Fadhel's predecessor Bakheet al-Rashidi stepped down in December (exactly a year after being appointed) because he came under pressure from members of parliament who accused the ministry of overlooking costly inefficiency and delays at the 615,000-bl/d oil refinery under construction at al-Zour and at a refining project in Vietnam.

In contrast to the frequent arrival and departure of oil ministers, the experience of Kuwait's energy professionals has been relatively calmer. In particular, Nizar al-Adsani remained CEO of Kuwait Petroleum Corporation (KPC), the state company that oversees upstream, downstream, marketing and oil transport subsidiaries, for more than five years. In December, he was replaced by Hashem Sayed Hashem, who spent three years as CEO of Kuwait Oil Company (KOC), the country's main upstream firm, up to 2016. After that, KOC had two more bosses before the appointment in February of Emad Sultan.

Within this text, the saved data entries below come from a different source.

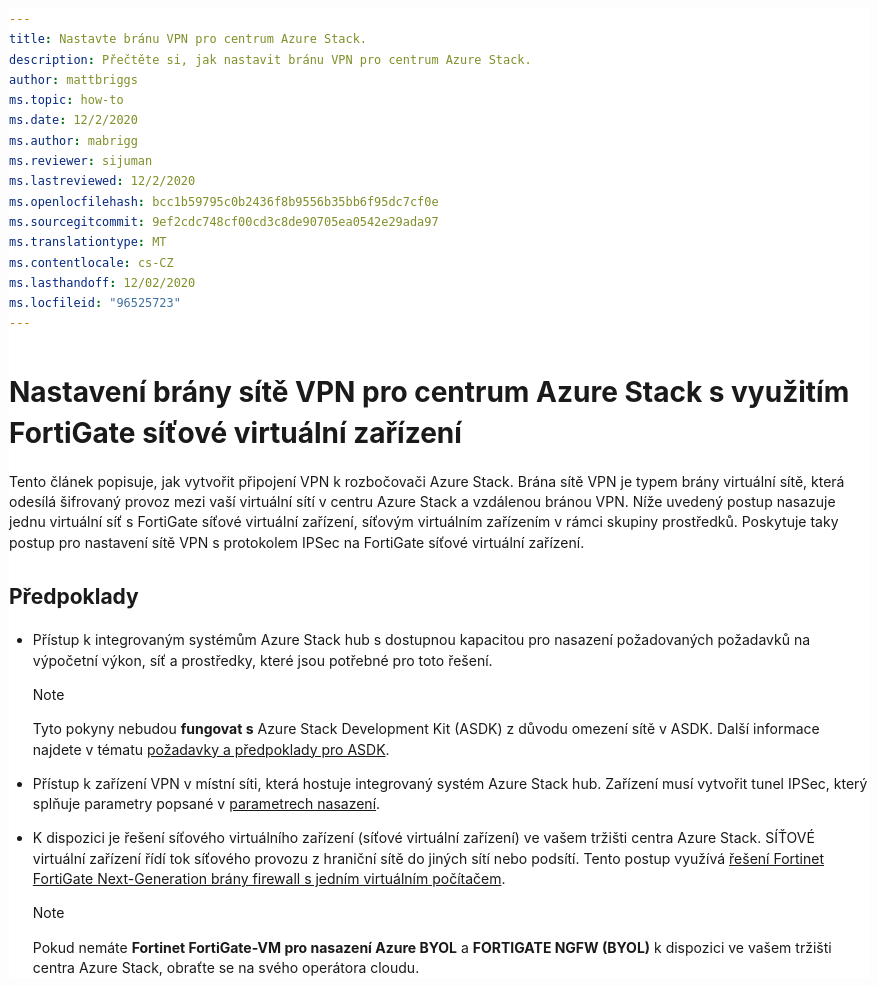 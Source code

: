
 ```yaml
---
title: Nastavte bránu VPN pro centrum Azure Stack.
description: Přečtěte si, jak nastavit bránu VPN pro centrum Azure Stack.
author: mattbriggs
ms.topic: how-to
ms.date: 12/2/2020
ms.author: mabrigg
ms.reviewer: sijuman
ms.lastreviewed: 12/2/2020
ms.openlocfilehash: bcc1b59795c0b2436f8b9556b35bb6f95dc7cf0e
ms.sourcegitcommit: 9ef2cdc748cf00cd3c8de90705ea0542e29ada97
ms.translationtype: MT
ms.contentlocale: cs-CZ
ms.lasthandoff: 12/02/2020
ms.locfileid: "96525723"
---
```

# <a name="set-up-vpn-gateway-for-azure-stack-hub-using-fortigate-nva"></a>Nastavení brány sítě VPN pro centrum Azure Stack s využitím FortiGate síťové virtuální zařízení

Tento článek popisuje, jak vytvořit připojení VPN k rozbočovači Azure Stack. Brána sítě VPN je typem brány virtuální sítě, která odesílá šifrovaný provoz mezi vaší virtuální sítí v centru Azure Stack a vzdálenou bránou VPN. Níže uvedený postup nasazuje jednu virtuální síť s FortiGate síťové virtuální zařízení, síťovým virtuálním zařízením v rámci skupiny prostředků. Poskytuje taky postup pro nastavení sítě VPN s protokolem IPSec na FortiGate síťové virtuální zařízení.

## <a name="prerequisites"></a>Předpoklady

-  Přístup k integrovaným systémům Azure Stack hub s dostupnou kapacitou pro nasazení požadovaných požadavků na výpočetní výkon, síť a prostředky, které jsou potřebné pro toto řešení. 

    > [!NOTE]  
    > Tyto pokyny nebudou **fungovat s** Azure Stack Development Kit (ASDK) z důvodu omezení sítě v ASDK. Další informace najdete v tématu [požadavky a předpoklady pro ASDK](../asdk/asdk-deploy-considerations.md).

-  Přístup k zařízení VPN v místní síti, která hostuje integrovaný systém Azure Stack hub. Zařízení musí vytvořit tunel IPSec, který splňuje parametry popsané v [parametrech nasazení](#deployment-parameters).

-  K dispozici je řešení síťového virtuálního zařízení (síťové virtuální zařízení) ve vašem tržišti centra Azure Stack. SÍŤOVÉ virtuální zařízení řídí tok síťového provozu z hraniční sítě do jiných sítí nebo podsítí. Tento postup využívá [řešení Fortinet FortiGate Next-Generation brány firewall s jedním virtuálním počítačem](https://azuremarketplace.microsoft.com/marketplace/apps/fortinet.fortinet-FortiGate-singlevm).

    > [!NOTE]  
    > Pokud nemáte **Fortinet FortiGate-VM pro nasazení Azure BYOL** a **FORTIGATE NGFW (BYOL)** k dispozici ve vašem tržišti centra Azure Stack, obraťte se na svého operátora cloudu.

With newcomers at the helm of the oil ministry, KPC and KOC, along with senior management changes at all eight state energy firms, the sector is in yet another period of upheaval, with officials waiting to hear what new strategies might be unveiled. There is speculation within the sector that mergers of some of the state businesses might be on the cards to streamline operations and cut costs.

Upstream challenges

KPC's Hashem kept his cards close to his chest when he addressed Petroleum Economist's 5th Annual GCC Energy Strategy Forum in Kuwait City on 5 February. With most of his speech focussing on the global oil market, he spoke only in passing of the country's upstream, saying Kuwait would continue seeking "to expand oil production capacity". The KPC boss gave no figures.

However, with Kuwait's 250,000-bl/d half-share of production from the Neutral Zone shut in since mid-2015 (see In Depth, p12), the country has had to abandon its long-held goal of raising capacity to 4mn bl/d by 2020. At present it averages around 2.7m bl/d. Production from heavy-oil fields in the north of the country is scheduled to begin later this year, rising to around 85,000 bl/d by 2021.

Compounding the effect of the missing Neutral Zone barrels has been a decline in production in some fields in Kuwait itself, notably Burgan. The capacity of this super-giant field, discovered in 1938, has slipped below 1.7mn bl/d because of delays in the installation of new equipment. In 2017, BP signed an enhanced technical service agreement with KPC to help extend the life of Burgan, and UK-listed oil services firm Petrofac was awarded a contract to install a new 120,000bl/d capacity gathering centre-GC32-which is scheduled for mid-2020 start up.